> _Task details_
Go through the data below and gather each line containing "botMenuImg".

[Stored data entries]
Segment Open

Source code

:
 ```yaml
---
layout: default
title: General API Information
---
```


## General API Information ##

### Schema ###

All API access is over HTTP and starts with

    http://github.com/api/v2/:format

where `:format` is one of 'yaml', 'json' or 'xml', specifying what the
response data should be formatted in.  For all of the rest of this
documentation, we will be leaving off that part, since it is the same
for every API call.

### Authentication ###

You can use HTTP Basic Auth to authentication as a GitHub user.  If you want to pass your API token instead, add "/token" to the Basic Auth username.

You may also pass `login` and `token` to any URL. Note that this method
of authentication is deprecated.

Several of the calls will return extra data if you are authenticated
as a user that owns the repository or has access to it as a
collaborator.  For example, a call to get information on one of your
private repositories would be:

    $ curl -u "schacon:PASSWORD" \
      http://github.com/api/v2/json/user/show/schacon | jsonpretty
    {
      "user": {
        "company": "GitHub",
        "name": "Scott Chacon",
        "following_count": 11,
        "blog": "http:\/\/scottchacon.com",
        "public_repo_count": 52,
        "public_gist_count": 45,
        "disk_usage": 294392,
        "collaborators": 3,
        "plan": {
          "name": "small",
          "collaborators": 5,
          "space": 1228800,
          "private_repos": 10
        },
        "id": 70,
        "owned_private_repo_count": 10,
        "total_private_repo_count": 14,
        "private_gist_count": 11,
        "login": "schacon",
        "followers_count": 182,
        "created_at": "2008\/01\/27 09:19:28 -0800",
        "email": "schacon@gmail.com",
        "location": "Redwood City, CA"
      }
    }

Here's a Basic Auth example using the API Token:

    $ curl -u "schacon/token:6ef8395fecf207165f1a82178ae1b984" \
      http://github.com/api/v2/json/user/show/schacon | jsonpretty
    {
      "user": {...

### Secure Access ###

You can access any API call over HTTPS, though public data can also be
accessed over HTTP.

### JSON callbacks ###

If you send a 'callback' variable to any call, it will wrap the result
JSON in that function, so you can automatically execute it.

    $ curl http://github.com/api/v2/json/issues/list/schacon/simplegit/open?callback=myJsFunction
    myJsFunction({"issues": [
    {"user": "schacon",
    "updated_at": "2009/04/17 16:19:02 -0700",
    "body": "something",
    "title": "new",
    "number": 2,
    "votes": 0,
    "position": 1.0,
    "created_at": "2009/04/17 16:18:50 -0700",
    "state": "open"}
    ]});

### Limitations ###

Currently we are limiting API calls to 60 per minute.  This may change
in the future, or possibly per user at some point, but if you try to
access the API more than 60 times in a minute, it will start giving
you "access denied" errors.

Segment Closed
Segment Open

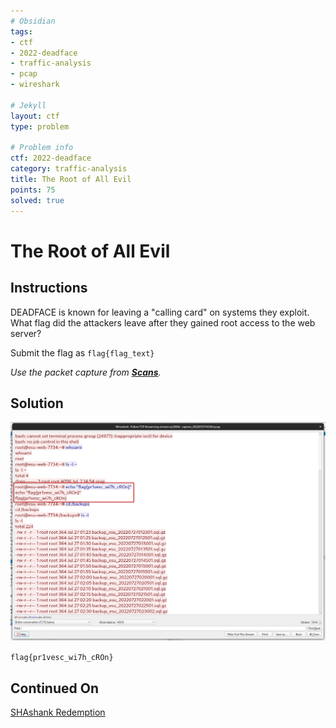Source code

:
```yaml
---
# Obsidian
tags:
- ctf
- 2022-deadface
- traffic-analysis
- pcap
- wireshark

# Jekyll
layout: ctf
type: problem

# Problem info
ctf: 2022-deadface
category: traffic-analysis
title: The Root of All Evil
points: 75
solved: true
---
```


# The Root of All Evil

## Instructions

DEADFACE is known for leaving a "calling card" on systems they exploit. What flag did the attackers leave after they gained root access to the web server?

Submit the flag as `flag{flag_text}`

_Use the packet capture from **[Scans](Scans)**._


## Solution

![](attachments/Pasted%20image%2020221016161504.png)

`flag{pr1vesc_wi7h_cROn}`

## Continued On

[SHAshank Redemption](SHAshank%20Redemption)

Segment Closed
Segment Open

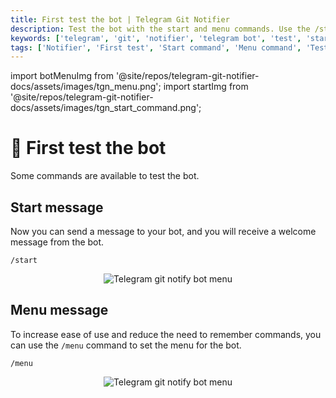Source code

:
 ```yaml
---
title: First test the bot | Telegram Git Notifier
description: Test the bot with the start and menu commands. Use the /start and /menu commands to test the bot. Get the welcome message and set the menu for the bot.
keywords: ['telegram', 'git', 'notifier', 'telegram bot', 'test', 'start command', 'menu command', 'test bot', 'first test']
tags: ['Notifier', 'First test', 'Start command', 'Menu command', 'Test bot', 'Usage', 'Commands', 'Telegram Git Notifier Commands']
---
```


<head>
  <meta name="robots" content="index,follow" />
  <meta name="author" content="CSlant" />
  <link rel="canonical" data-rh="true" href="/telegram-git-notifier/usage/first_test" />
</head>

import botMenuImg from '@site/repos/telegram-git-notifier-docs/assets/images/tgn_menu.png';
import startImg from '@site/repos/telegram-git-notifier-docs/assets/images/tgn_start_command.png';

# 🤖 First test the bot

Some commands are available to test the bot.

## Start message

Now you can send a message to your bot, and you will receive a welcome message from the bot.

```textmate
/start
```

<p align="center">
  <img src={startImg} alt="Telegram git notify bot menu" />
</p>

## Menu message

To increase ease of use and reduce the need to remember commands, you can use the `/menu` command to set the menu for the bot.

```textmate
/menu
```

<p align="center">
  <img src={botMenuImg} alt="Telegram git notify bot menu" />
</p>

Segment Closed

> _Answer to this exercise_
import botMenuImg from '@site/repos/telegram-git-notifier-docs/assets/images/tgn_menu.png';
  <img src={botMenuImg} alt="Telegram git notify bot menu" />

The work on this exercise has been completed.